Action item
Determine the number of lines in the entries below in which the word "empirical" appears, and reply with that number only.

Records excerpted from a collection
· · · · ·
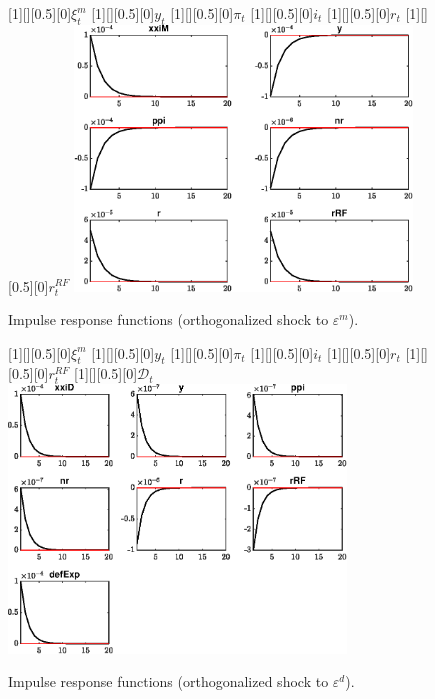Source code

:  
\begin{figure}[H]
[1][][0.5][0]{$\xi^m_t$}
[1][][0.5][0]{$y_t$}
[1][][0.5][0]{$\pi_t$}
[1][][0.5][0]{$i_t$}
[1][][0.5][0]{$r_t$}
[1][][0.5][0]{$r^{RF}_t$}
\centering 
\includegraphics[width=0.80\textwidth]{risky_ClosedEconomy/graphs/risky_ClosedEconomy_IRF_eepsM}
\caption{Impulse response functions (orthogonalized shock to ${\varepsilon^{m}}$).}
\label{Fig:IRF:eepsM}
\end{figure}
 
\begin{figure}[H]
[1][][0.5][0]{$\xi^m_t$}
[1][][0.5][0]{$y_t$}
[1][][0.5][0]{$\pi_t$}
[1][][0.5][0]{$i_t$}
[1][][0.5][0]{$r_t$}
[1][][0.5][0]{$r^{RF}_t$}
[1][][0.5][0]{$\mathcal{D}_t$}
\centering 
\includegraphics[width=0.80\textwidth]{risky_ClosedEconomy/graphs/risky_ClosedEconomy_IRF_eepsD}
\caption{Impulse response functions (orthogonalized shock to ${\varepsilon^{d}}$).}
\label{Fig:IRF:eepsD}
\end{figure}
· · · · ·
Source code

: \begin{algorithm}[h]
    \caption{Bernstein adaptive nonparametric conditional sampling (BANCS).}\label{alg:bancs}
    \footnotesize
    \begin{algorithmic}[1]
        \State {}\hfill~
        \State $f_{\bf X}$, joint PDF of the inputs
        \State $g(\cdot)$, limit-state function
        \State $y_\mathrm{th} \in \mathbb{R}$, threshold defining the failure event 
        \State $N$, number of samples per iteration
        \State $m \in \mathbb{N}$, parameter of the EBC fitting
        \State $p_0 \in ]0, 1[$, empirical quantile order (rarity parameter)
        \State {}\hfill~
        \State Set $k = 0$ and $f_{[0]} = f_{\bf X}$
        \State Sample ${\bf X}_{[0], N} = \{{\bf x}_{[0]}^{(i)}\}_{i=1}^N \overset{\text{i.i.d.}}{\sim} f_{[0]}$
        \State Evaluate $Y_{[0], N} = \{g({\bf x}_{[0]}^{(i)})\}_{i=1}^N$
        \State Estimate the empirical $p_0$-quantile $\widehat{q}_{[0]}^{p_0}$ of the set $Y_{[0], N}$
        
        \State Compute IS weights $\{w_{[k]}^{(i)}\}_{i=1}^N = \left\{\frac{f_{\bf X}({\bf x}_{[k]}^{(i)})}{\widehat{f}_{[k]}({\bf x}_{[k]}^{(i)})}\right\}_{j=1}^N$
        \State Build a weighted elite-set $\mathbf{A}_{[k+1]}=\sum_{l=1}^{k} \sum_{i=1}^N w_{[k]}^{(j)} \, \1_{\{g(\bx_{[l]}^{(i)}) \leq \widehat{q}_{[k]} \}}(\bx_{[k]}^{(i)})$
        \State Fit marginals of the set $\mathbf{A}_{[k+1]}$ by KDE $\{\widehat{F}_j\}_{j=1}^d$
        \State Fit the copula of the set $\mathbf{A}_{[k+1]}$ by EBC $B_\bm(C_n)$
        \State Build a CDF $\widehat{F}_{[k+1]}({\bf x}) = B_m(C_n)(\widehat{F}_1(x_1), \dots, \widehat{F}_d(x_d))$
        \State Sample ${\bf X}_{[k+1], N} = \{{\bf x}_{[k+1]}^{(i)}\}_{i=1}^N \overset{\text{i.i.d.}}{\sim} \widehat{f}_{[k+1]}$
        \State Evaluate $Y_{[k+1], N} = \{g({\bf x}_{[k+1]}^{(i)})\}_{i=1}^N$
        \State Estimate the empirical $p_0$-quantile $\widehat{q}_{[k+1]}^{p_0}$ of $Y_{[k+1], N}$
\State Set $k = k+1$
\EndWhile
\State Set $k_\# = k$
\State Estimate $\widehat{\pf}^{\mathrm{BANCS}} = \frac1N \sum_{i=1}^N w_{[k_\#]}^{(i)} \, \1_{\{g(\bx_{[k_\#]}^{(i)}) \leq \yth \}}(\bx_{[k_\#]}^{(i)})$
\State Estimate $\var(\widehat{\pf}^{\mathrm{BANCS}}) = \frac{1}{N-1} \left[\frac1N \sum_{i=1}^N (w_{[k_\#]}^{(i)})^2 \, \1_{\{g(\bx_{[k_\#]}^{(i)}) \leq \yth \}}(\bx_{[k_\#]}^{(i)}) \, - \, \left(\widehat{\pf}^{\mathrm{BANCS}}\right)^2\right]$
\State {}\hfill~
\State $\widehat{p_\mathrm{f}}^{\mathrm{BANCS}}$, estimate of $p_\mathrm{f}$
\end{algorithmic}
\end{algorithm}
· · · · ·
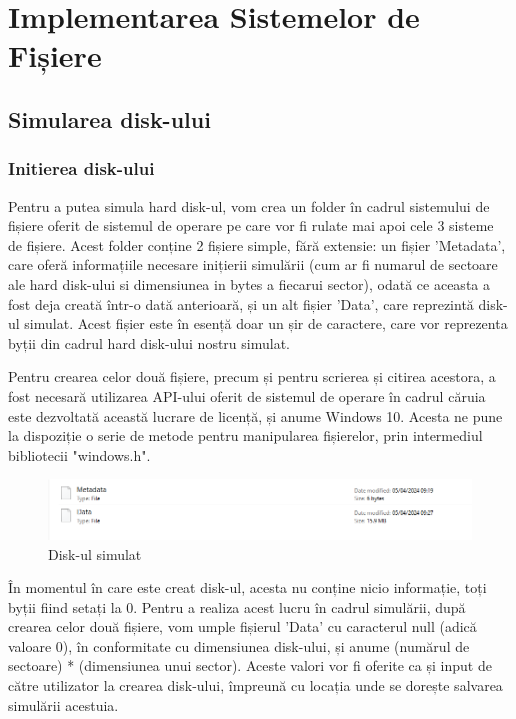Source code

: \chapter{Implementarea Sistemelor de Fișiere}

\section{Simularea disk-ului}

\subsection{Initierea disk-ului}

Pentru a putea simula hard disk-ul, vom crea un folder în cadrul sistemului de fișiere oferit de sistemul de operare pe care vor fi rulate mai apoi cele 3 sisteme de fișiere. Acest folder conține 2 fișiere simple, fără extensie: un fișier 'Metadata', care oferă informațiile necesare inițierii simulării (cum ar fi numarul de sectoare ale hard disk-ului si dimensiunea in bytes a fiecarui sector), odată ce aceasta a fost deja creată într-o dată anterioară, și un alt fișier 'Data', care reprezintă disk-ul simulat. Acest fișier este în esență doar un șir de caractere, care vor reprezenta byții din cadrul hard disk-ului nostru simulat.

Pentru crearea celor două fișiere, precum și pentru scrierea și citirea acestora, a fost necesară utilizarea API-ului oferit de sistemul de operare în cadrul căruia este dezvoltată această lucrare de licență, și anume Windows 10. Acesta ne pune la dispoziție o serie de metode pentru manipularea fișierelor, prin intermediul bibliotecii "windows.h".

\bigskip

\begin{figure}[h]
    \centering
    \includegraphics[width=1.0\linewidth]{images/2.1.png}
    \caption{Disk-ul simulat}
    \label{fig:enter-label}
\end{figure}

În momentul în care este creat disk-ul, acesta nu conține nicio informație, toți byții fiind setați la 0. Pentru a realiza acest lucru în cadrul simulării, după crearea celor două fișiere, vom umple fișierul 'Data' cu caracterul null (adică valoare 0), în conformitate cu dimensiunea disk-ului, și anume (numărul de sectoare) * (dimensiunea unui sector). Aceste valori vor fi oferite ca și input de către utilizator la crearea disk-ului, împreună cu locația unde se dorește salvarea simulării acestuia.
· · · · ·
Answer for this exercise
3